In Israele esistono "anticorpi" contro questa deriva? Se Israele, sbagliando, ha pensato che la sua salvezza fosse affidarsi alla destra, di questo l'Europa porta una pesante responsabilità. L'Europa, voglio dirlo con nettezza, non ha alcun diritto né legittimità per "processare" Israele. Non può ergersi a giudice perché Israele è stata lasciata e in ostaggio in Medio Oriente dalla incapacità europea, dalla inettitudine dei Governi europei e dell'Unione Europea. Questa è una responsabilità pesantissima. Nei fatti, negli atteggiamenti, anche nella narrazione, l'Europa non ha mai lavorato veramente per l'inclusione. L'Europa non si è mai fatta carico davvero delle ansie, delle paure, reali, fondanti, che hanno scandito la storia d'Israele dalla sua fondazione ad oggi. Troppo spesso la "diplomazia degli affari" ha fatto chiudere gli occhi di fronte al fatto che Israele è circondato dai Paesi che non nascondono la loro volontà, i loro propositi di distruzione di Israele in quanto Stato ebraico. Troppo spesso l'Europa ha dato l'idea che la sua preoccupazione primaria non fosse quella di farsi carico della sicurezza d'Israele, ma quello di "tagliare le ali" a Israele per impedirle di "dominare" nell'area. Israele è stata vissuta come potenza dominante, e dunque da ricondurre a propositi meno bellicosi. Ma questo non è solo un errore politico. E' un insulto alla Storia: perché in tutte le guerre che hanno accompagnato la sua nascita e i suoi 69 anni di vita, Israele è stata attaccata. Difendersi è stato un obbligo, non una vocazione. 
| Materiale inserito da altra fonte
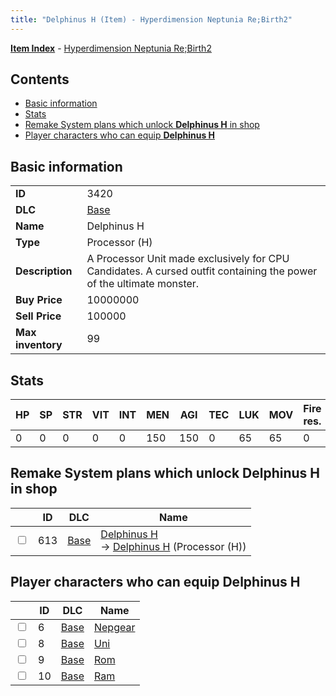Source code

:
 ```yaml
---
title: "Delphinus H (Item) - Hyperdimension Neptunia Re;Birth2"
---
```


[**Item Index**](/neptunia/rb2/item/index.html) - [Hyperdimension Neptunia Re;Birth2](/neptunia/rb2)

## Contents

- [Basic information](#basic-information)
- [Stats](#stats)
- [Remake System plans which unlock **Delphinus H** in shop](#remake-system-plans-which-unlock-delphinus-h-in-shop)
- [Player characters who can equip **Delphinus H**](#player-characters-who-can-equip-delphinus-h)

## Basic information

|   |   |
| -- | -- |
| **ID** | 3420 |
| **DLC** | [Base](/neptunia/rb2/dlc/0-base.html) |
| **Name** | Delphinus H |
| **Type** | Processor (H) |
| **Description** | A Processor Unit made exclusively for CPU Candidates. A cursed outfit containing the power of the ultimate monster. |
| **Buy Price** | 10000000 |
| **Sell Price** | 100000 |
| **Max inventory** | 99 |

## Stats

| HP | SP | STR | VIT | INT | MEN | AGI | TEC | LUK | MOV | Fire res. | Ice res. | Wind res. | Lightning res. |
| -- | -- | --- | --- | --- | --- | --- | --- | --- | --- | --------- | -------- | --------- | -------------- |
| 0 | 0 | 0 | 0 | 0 | 150 | 150 | 0 | 65 | 65 | 0 | 0 | 0 | 0 |

## Remake System plans which unlock **Delphinus H** in shop

|    | ID | DLC | Name |
| -- | -- | --- | ---- |
| <input type="checkbox" id="rb2-remake-0-613" class="trackbox" /> | 613 | [Base](/neptunia/rb2/dlc/0-base.html) | [Delphinus H](/neptunia/rb2/remake/0-613-delphinus-h.html)<br />→ [Delphinus H](/neptunia/rb2/item/0-3420-delphinus-h.html) (Processor (H)) |

## Player characters who can equip **Delphinus H**

|    | ID | DLC | Name |
| -- | -- | --- | ---- |
| <input type="checkbox" id="rb2-player-0-6" class="trackbox" /> | 6 | [Base](/neptunia/rb2/dlc/0-base.html) | [Nepgear](/neptunia/rb2/player/0-6-nepgear.html) |
| <input type="checkbox" id="rb2-player-0-8" class="trackbox" /> | 8 | [Base](/neptunia/rb2/dlc/0-base.html) | [Uni](/neptunia/rb2/player/0-8-uni.html) |
| <input type="checkbox" id="rb2-player-0-9" class="trackbox" /> | 9 | [Base](/neptunia/rb2/dlc/0-base.html) | [Rom](/neptunia/rb2/player/0-9-rom.html) |
| <input type="checkbox" id="rb2-player-0-10" class="trackbox" /> | 10 | [Base](/neptunia/rb2/dlc/0-base.html) | [Ram](/neptunia/rb2/player/0-10-ram.html) |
Il suo è un potente j'accuse all'Europa. È l'amara constatazione della realtà. L'Europa avrebbe potuto svolgere un grande ruolo in Medio Oriente, in un rapporto inclusivo con Israele. Invece ha delegato questo ruolo alle varie Amministrazioni Usa. La Storia non può essere manipolata, due presidenti americani, Jimmy Carter e Bill Clinton, sono arrivati a un passo dalla pace, e a un passo dalla pace erano arrivati due primi ministri d'Israele, uno di destra, Menachem Begin, e uno di sinistra, Yitzhak Rabin. Questo smonta tutte narrazioni anti-israeliane che si sono susseguiti dal '48. L'Europa è stata politicamente assente e culturalmente indifferente. Dietro l'affermazione di una destra ultranazionalista c'è la solitudine d'Israele. Sola nel denunciare l'affermarsi dell'Iran come potenza nucleare e nel fronteggiare la minaccia del radicalismo islamico nella regione. La destra ha cavalcato questo senso di solitudine, ne ha fatto un pezzo fondante della sua politica. La destra ha interpretato la "psicologia di una nazione" che ha guardato alla destra come un'ancora di salvezza, garanzia dell'esistenza stessa dello Stato ebraico. L'Europa non può negare le proprie responsabilità.

Per tornare al rapporto Israele-Stati Uniti. Trump sembra intenzionato a smantellare la politica del suo predecessore. È una volontà totalizzante, che non riguarda solo i rapporti con Israele. Trump era in cerca di qualunque cosa che potesse rappresentare la distruzione delle politiche di Obama, anche se questo significava assumere istanze apertamente razziste. È quanto si è verificato con lo smantellamento dell"Obamacare". Quanto a Israele, Trump è vicino a Netanyahu perché lo sente affine, funzionale alla sua visione del mondo. Sostenerlo, è un altro modo per seppellire il lascito di Obama.